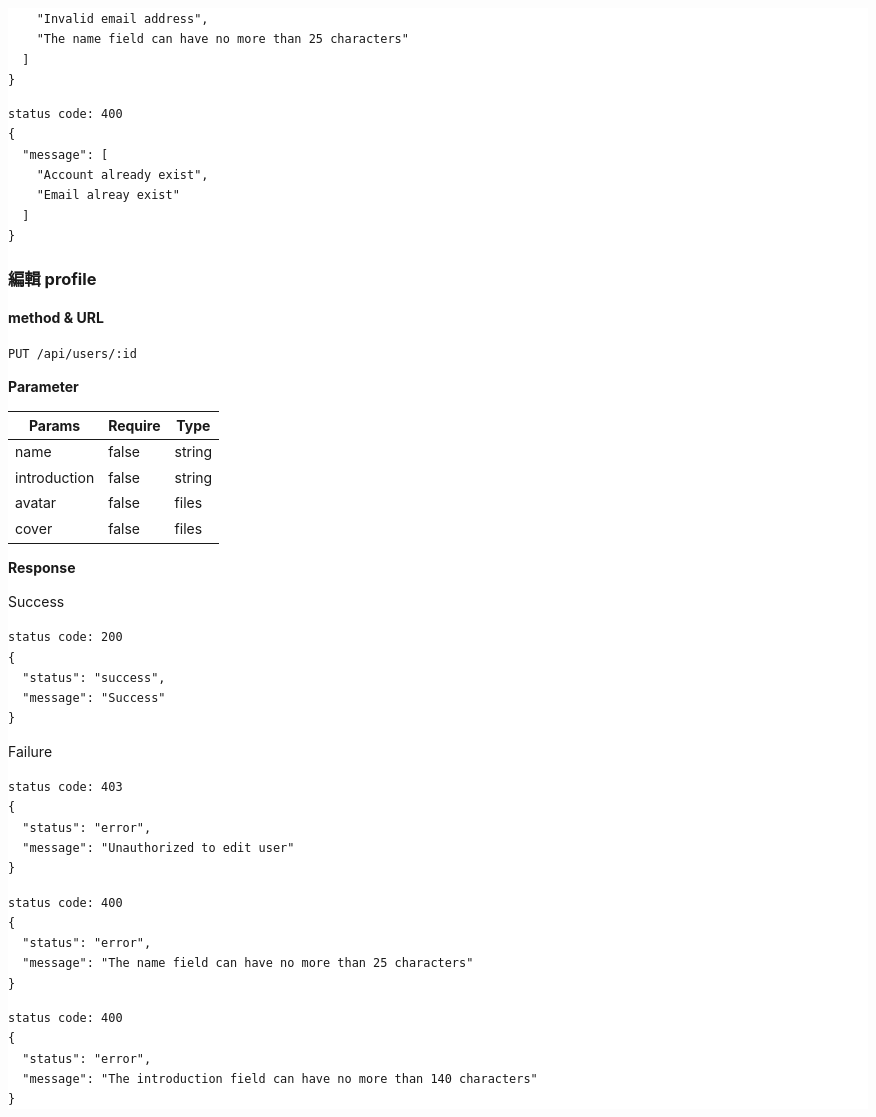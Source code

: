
 ```
    "Invalid email address",
    "The name field can have no more than 25 characters"
  ]
}
```
```
status code: 400
{
  "message": [
    "Account already exist",
    "Email alreay exist"
  ]
}
```

### 編輯 profile
**method & URL**
```
PUT /api/users/:id
```

**Parameter**

| Params | Require | Type   |
| ------ | ------- | ------ |
| name     | false    | string |
| introduction | false | string |
| avatar | false | files |
| cover  | false | files |

**Response**

Success
```
status code: 200
{ 
  "status": "success", 
  "message": "Success"
}
```
Failure
```
status code: 403
{
  "status": "error",
  "message": "Unauthorized to edit user"
}
```
```
status code: 400
{
  "status": "error",
  "message": "The name field can have no more than 25 characters"
}
```
```
status code: 400
{
  "status": "error",
  "message": "The introduction field can have no more than 140 characters"
}
```
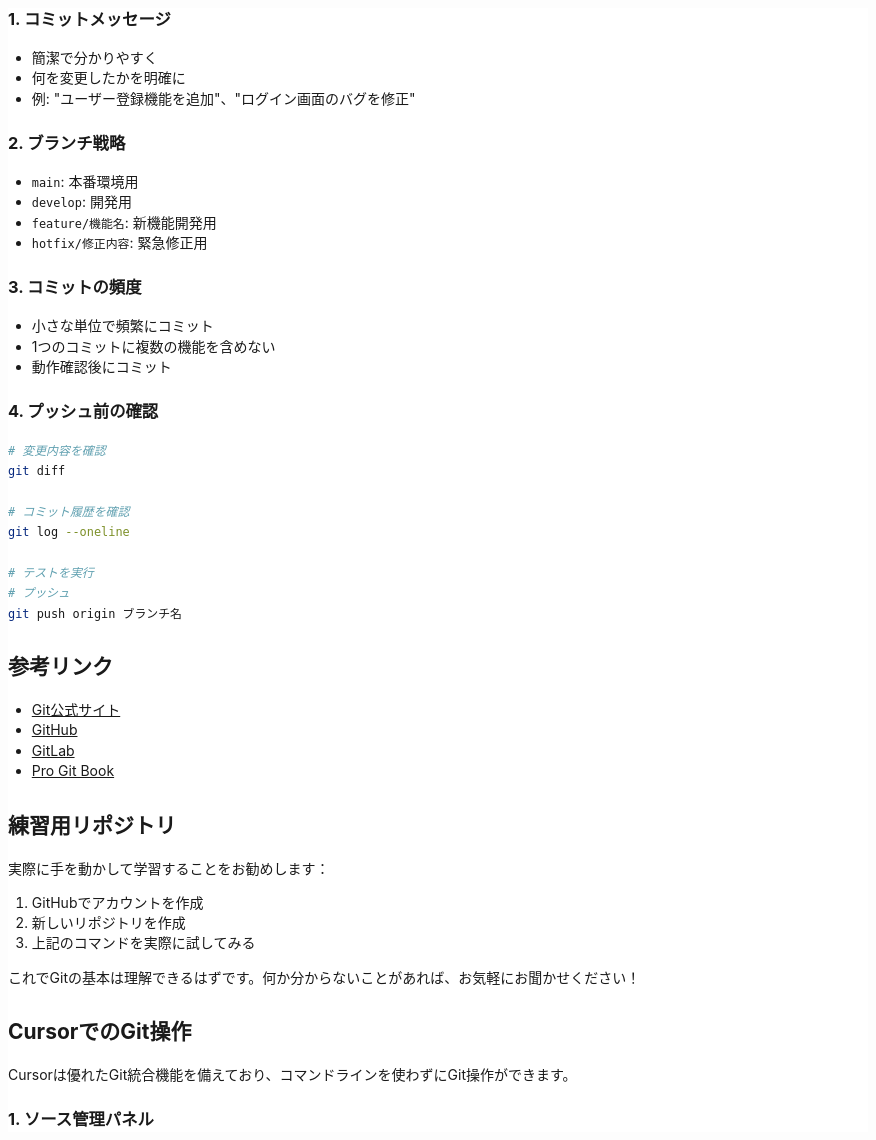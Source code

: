 ### 1. コミットメッセージ
- 簡潔で分かりやすく
- 何を変更したかを明確に
- 例: "ユーザー登録機能を追加"、"ログイン画面のバグを修正"

### 2. ブランチ戦略
- `main`: 本番環境用
- `develop`: 開発用
- `feature/機能名`: 新機能開発用
- `hotfix/修正内容`: 緊急修正用

### 3. コミットの頻度
- 小さな単位で頻繁にコミット
- 1つのコミットに複数の機能を含めない
- 動作確認後にコミット

### 4. プッシュ前の確認
```bash
# 変更内容を確認
git diff

# コミット履歴を確認
git log --oneline

# テストを実行
# プッシュ
git push origin ブランチ名
```

## 参考リンク
- [Git公式サイト](https://git-scm.com/)
- [GitHub](https://github.com/)
- [GitLab](https://gitlab.com/)
- [Pro Git Book](https://git-scm.com/book/ja/v2)

## 練習用リポジトリ
実際に手を動かして学習することをお勧めします：
1. GitHubでアカウントを作成
2. 新しいリポジトリを作成
3. 上記のコマンドを実際に試してみる

これでGitの基本は理解できるはずです。何か分からないことがあれば、お気軽にお聞かせください！

## CursorでのGit操作

Cursorは優れたGit統合機能を備えており、コマンドラインを使わずにGit操作ができます。

### 1. ソース管理パネル
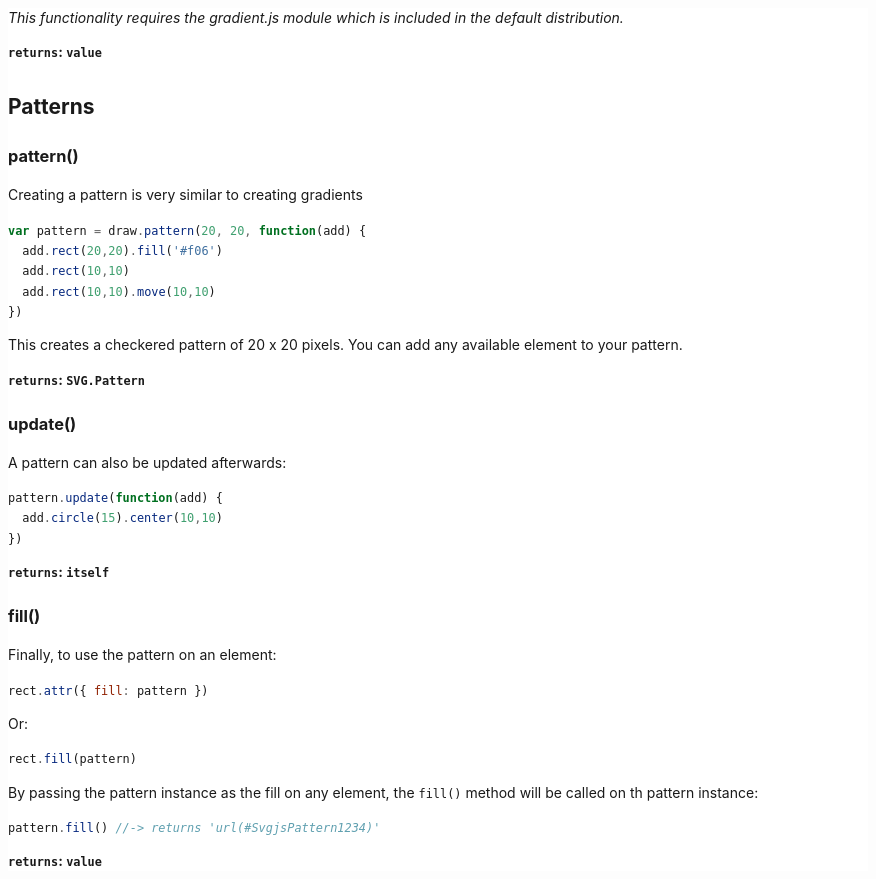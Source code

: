 _This functionality requires the gradient.js module which is included in the default distribution._

__`returns`: `value`__


## Patterns

### pattern()
Creating a pattern is very similar to creating gradients

```javascript
var pattern = draw.pattern(20, 20, function(add) {
  add.rect(20,20).fill('#f06')
  add.rect(10,10)
  add.rect(10,10).move(10,10)
})
```

This creates a checkered pattern of 20 x 20 pixels. You can add any available element to your pattern.

__`returns`: `SVG.Pattern`__


### update()
A pattern can also be updated afterwards:

```javascript
pattern.update(function(add) {
  add.circle(15).center(10,10)
})
```

__`returns`: `itself`__


### fill()
Finally, to use the pattern on an element:

```javascript
rect.attr({ fill: pattern })
```

Or:

```javascript
rect.fill(pattern)
```

By passing the pattern instance as the fill on any element, the `fill()` method will be called on th pattern instance:

```javascript
pattern.fill() //-> returns 'url(#SvgjsPattern1234)'
```

__`returns`: `value`__

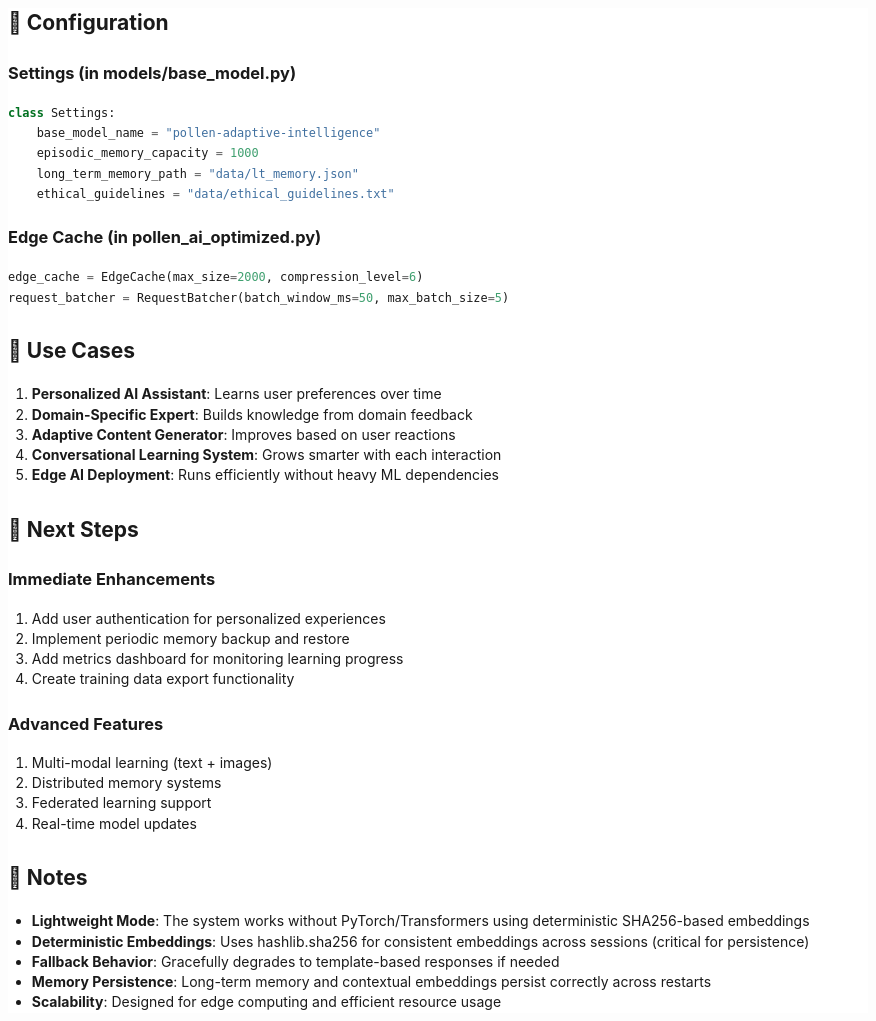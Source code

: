 ## 🔧 Configuration

### Settings (in models/base_model.py)
```python
class Settings:
    base_model_name = "pollen-adaptive-intelligence"
    episodic_memory_capacity = 1000
    long_term_memory_path = "data/lt_memory.json"
    ethical_guidelines = "data/ethical_guidelines.txt"
```

### Edge Cache (in pollen_ai_optimized.py)
```python
edge_cache = EdgeCache(max_size=2000, compression_level=6)
request_batcher = RequestBatcher(batch_window_ms=50, max_batch_size=5)
```

## 🎯 Use Cases

1. **Personalized AI Assistant**: Learns user preferences over time
2. **Domain-Specific Expert**: Builds knowledge from domain feedback
3. **Adaptive Content Generator**: Improves based on user reactions
4. **Conversational Learning System**: Grows smarter with each interaction
5. **Edge AI Deployment**: Runs efficiently without heavy ML dependencies

## 🚀 Next Steps

### Immediate Enhancements
1. Add user authentication for personalized experiences
2. Implement periodic memory backup and restore
3. Add metrics dashboard for monitoring learning progress
4. Create training data export functionality

### Advanced Features
1. Multi-modal learning (text + images)
2. Distributed memory systems
3. Federated learning support
4. Real-time model updates

## 📝 Notes

- **Lightweight Mode**: The system works without PyTorch/Transformers using deterministic SHA256-based embeddings
- **Deterministic Embeddings**: Uses hashlib.sha256 for consistent embeddings across sessions (critical for persistence)
- **Fallback Behavior**: Gracefully degrades to template-based responses if needed
- **Memory Persistence**: Long-term memory and contextual embeddings persist correctly across restarts
- **Scalability**: Designed for edge computing and efficient resource usage
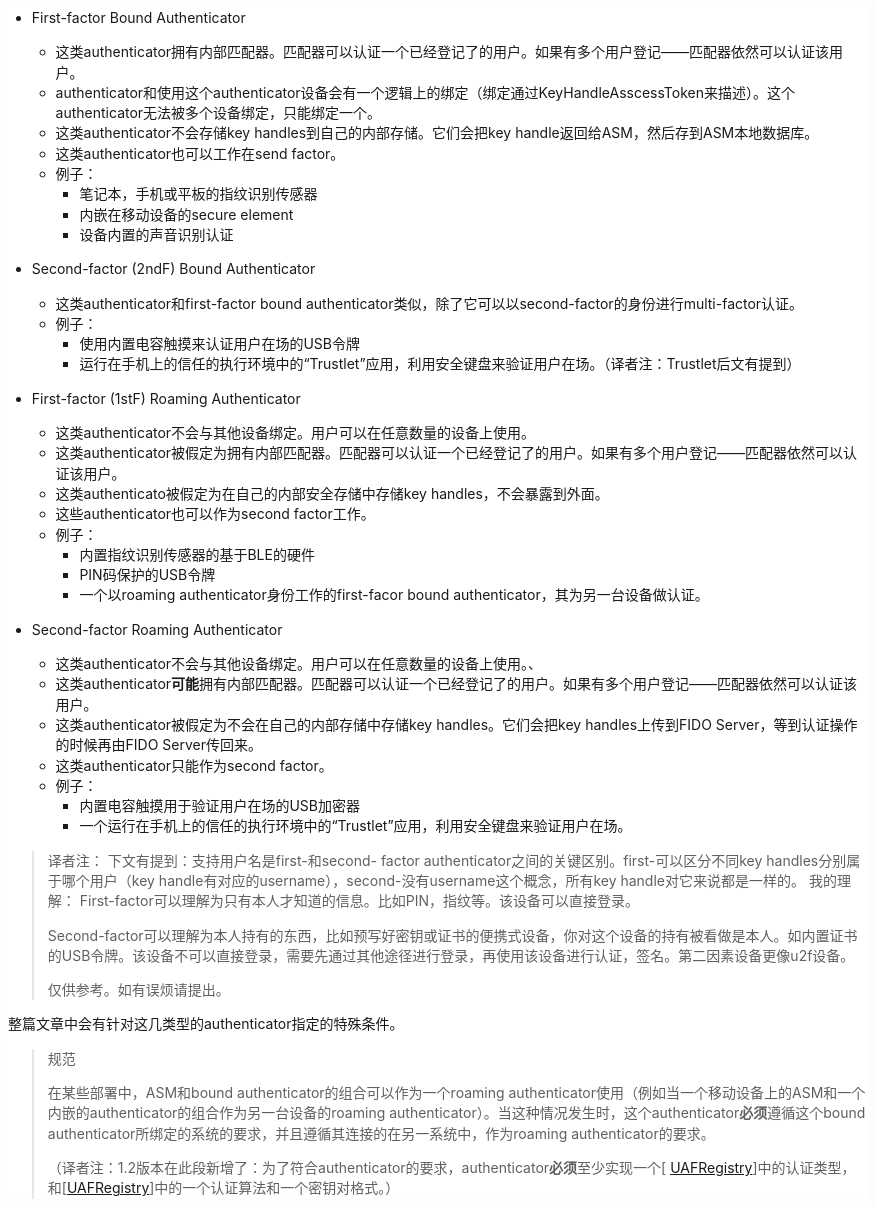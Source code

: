 * First-factor Bound Authenticator
    * 这类authenticator拥有内部匹配器。匹配器可以认证一个已经登记了的用户。如果有多个用户登记——匹配器依然可以认证该用户。
    * authenticator和使用这个authenticator设备会有一个逻辑上的绑定（绑定通过KeyHandleAsscessToken来描述）。这个authenticator无法被多个设备绑定，只能绑定一个。
    * 这类authenticator不会存储key handles到自己的内部存储。它们会把key handle返回给ASM，然后存到ASM本地数据库。
    * 这类authenticator也可以工作在send factor。
    * 例子：
        * 笔记本，手机或平板的指纹识别传感器
        * 内嵌在移动设备的secure element
        * 设备内置的声音识别认证

* Second-factor (2ndF) Bound Authenticator
    * 这类authenticator和first-factor bound authenticator类似，除了它可以以second-factor的身份进行multi-factor认证。
    * 例子：
        * 使用内置电容触摸来认证用户在场的USB令牌
        * 运行在手机上的信任的执行环境中的“Trustlet”应用，利用安全键盘来验证用户在场。（译者注：Trustlet后文有提到）

* First-factor (1stF) Roaming Authenticator
    * 这类authenticator不会与其他设备绑定。用户可以在任意数量的设备上使用。
    * 这类authenticator被假定为拥有内部匹配器。匹配器可以认证一个已经登记了的用户。如果有多个用户登记——匹配器依然可以认证该用户。
    * 这类authenticato被假定为在自己的内部安全存储中存储key handles，不会暴露到外面。
    * 这些authenticator也可以作为second factor工作。
    * 例子：
        * 内置指纹识别传感器的基于BLE的硬件
        * PIN码保护的USB令牌
        * 一个以roaming authenticator身份工作的first-facor bound authenticator，其为另一台设备做认证。

* Second-factor Roaming Authenticator
    * 这类authenticator不会与其他设备绑定。用户可以在任意数量的设备上使用。、
    * 这类authenticator**可能**拥有内部匹配器。匹配器可以认证一个已经登记了的用户。如果有多个用户登记——匹配器依然可以认证该用户。
    * 这类authenticator被假定为不会在自己的内部存储中存储key handles。它们会把key handles上传到FIDO Server，等到认证操作的时候再由FIDO Server传回来。
    * 这类authenticator只能作为second factor。
    * 例子：
        * 内置电容触摸用于验证用户在场的USB加密器
        * 一个运行在手机上的信任的执行环境中的“Trustlet”应用，利用安全键盘来验证用户在场。

>译者注：
>下文有提到：支持用户名是first-和second- factor authenticator之间的关键区别。first-可以区分不同key handles分别属于哪个用户（key handle有对应的username），second-没有username这个概念，所有key handle对它来说都是一样的。
>我的理解：
>First-factor可以理解为只有本人才知道的信息。比如PIN，指纹等。该设备可以直接登录。
>
>Second-factor可以理解为本人持有的东西，比如预写好密钥或证书的便携式设备，你对这个设备的持有被看做是本人。如内置证书的USB令牌。该设备不可以直接登录，需要先通过其他途径进行登录，再使用该设备进行认证，签名。第二因素设备更像u2f设备。
>
>仅供参考。如有误烦请提出。

整篇文章中会有针对这几类型的authenticator指定的特殊条件。

> 规范
>
> 在某些部署中，ASM和bound authenticator的组合可以作为一个roaming authenticator使用（例如当一个移动设备上的ASM和一个内嵌的authenticator的组合作为另一台设备的roaming authenticator）。当这种情况发生时，这个authenticator**必须**遵循这个bound authenticator所绑定的系统的要求，并且遵循其连接的在另一系统中，作为roaming authenticator的要求。
>
> （译者注：1.2版本在此段新增了：为了符合authenticator的要求，authenticator**必须**至少实现一个[ [UAFRegistry](#bib-UAFRegistry)]中的认证类型，和[[UAFRegistry](#bib-UAFRegistry)]中的一个认证算法和一个密钥对格式。）
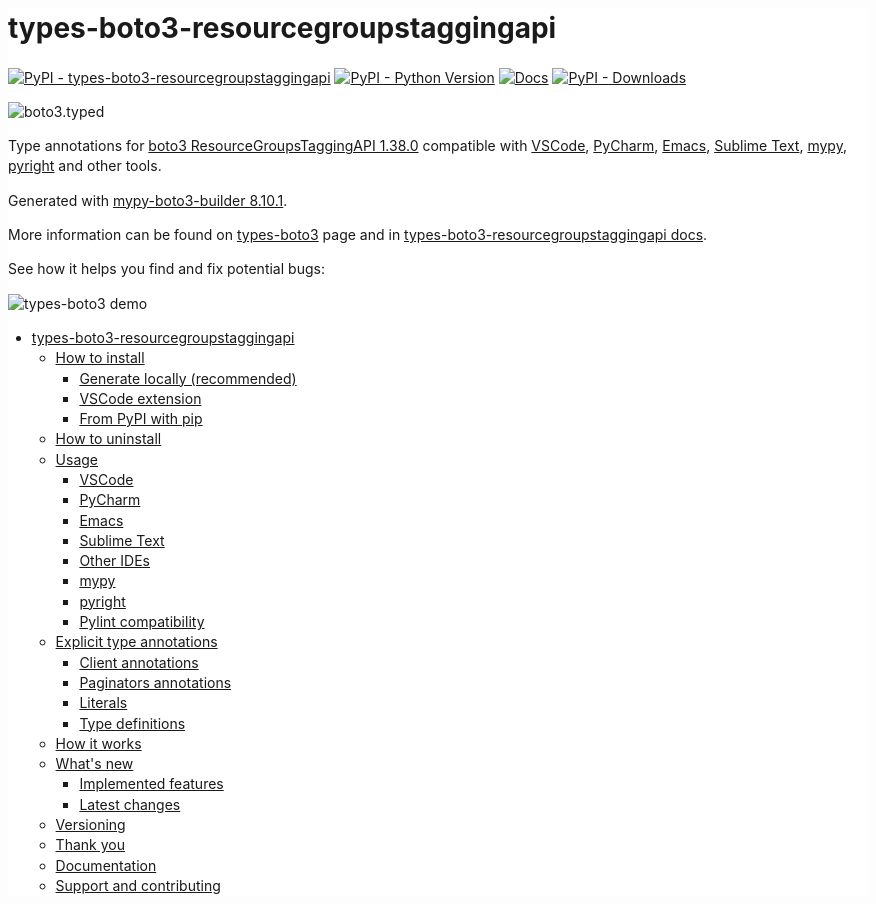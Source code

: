 <a id="types-boto3-resourcegroupstaggingapi"></a>

# types-boto3-resourcegroupstaggingapi

[![PyPI - types-boto3-resourcegroupstaggingapi](https://img.shields.io/pypi/v/types-boto3-resourcegroupstaggingapi.svg?color=blue)](https://pypi.org/project/types-boto3-resourcegroupstaggingapi/)
[![PyPI - Python Version](https://img.shields.io/pypi/pyversions/types-boto3-resourcegroupstaggingapi.svg?color=blue)](https://pypi.org/project/types-boto3-resourcegroupstaggingapi/)
[![Docs](https://img.shields.io/readthedocs/boto3-stubs.svg?color=blue)](https://youtype.github.io/types_boto3_docs/)
[![PyPI - Downloads](https://static.pepy.tech/badge/types-boto3-resourcegroupstaggingapi)](https://pypistats.org/packages/types-boto3-resourcegroupstaggingapi)

![boto3.typed](https://github.com/youtype/mypy_boto3_builder/raw/main/logo.png)

Type annotations for
[boto3 ResourceGroupsTaggingAPI 1.38.0](https://pypi.org/project/boto3/)
compatible with [VSCode](https://code.visualstudio.com/),
[PyCharm](https://www.jetbrains.com/pycharm/),
[Emacs](https://www.gnu.org/software/emacs/),
[Sublime Text](https://www.sublimetext.com/),
[mypy](https://github.com/python/mypy),
[pyright](https://github.com/microsoft/pyright) and other tools.

Generated with
[mypy-boto3-builder 8.10.1](https://github.com/youtype/mypy_boto3_builder).

More information can be found on
[types-boto3](https://pypi.org/project/types-boto3/) page and in
[types-boto3-resourcegroupstaggingapi docs](https://youtype.github.io/types_boto3_docs/types_boto3_resourcegroupstaggingapi/).

See how it helps you find and fix potential bugs:

![types-boto3 demo](https://github.com/youtype/mypy_boto3_builder/raw/main/demo.gif)

- [types-boto3-resourcegroupstaggingapi](#types-boto3-resourcegroupstaggingapi)
  - [How to install](#how-to-install)
    - [Generate locally (recommended)](<#generate-locally-(recommended)>)
    - [VSCode extension](#vscode-extension)
    - [From PyPI with pip](#from-pypi-with-pip)
  - [How to uninstall](#how-to-uninstall)
  - [Usage](#usage)
    - [VSCode](#vscode)
    - [PyCharm](#pycharm)
    - [Emacs](#emacs)
    - [Sublime Text](#sublime-text)
    - [Other IDEs](#other-ides)
    - [mypy](#mypy)
    - [pyright](#pyright)
    - [Pylint compatibility](#pylint-compatibility)
  - [Explicit type annotations](#explicit-type-annotations)
    - [Client annotations](#client-annotations)
    - [Paginators annotations](#paginators-annotations)
    - [Literals](#literals)
    - [Type definitions](#type-definitions)
  - [How it works](#how-it-works)
  - [What's new](#what's-new)
    - [Implemented features](#implemented-features)
    - [Latest changes](#latest-changes)
  - [Versioning](#versioning)
  - [Thank you](#thank-you)
  - [Documentation](#documentation)
  - [Support and contributing](#support-and-contributing)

——

TASK GOAL - Print everything from the line with "### Immediate Enhancements" down to the line with "(2ndF) Bound Authenticator" in the entries above, both lines included and nothing more, without the pictures.

ANSWER -
### Immediate Enhancements
1. Add user authentication for personalized experiences
2. Implement periodic memory backup and restore
3. Add metrics dashboard for monitoring learning progress
4. Create training data export functionality

### Advanced Features
1. Multi-modal learning (text + images)
2. Distributed memory systems
3. Federated learning support
4. Real-time model updates

## 📝 Notes

- **Lightweight Mode**: The system works without PyTorch/Transformers using deterministic SHA256-based embeddings
- **Deterministic Embeddings**: Uses hashlib.sha256 for consistent embeddings across sessions (critical for persistence)
- **Fallback Behavior**: Gracefully degrades to template-based responses if needed
- **Memory Persistence**: Long-term memory and contextual embeddings persist correctly across restarts
- **Scalability**: Designed for edge computing and efficient resource usage
Source code

: * First-factor Bound Authenticator
    * 这类authenticator拥有内部匹配器。匹配器可以认证一个已经登记了的用户。如果有多个用户登记——匹配器依然可以认证该用户。
    * authenticator和使用这个authenticator设备会有一个逻辑上的绑定（绑定通过KeyHandleAsscessToken来描述）。这个authenticator无法被多个设备绑定，只能绑定一个。
    * 这类authenticator不会存储key handles到自己的内部存储。它们会把key handle返回给ASM，然后存到ASM本地数据库。
    * 这类authenticator也可以工作在send factor。
    * 例子：
        * 笔记本，手机或平板的指纹识别传感器
        * 内嵌在移动设备的secure element
        * 设备内置的声音识别认证

* Second-factor (2ndF) Bound Authenticator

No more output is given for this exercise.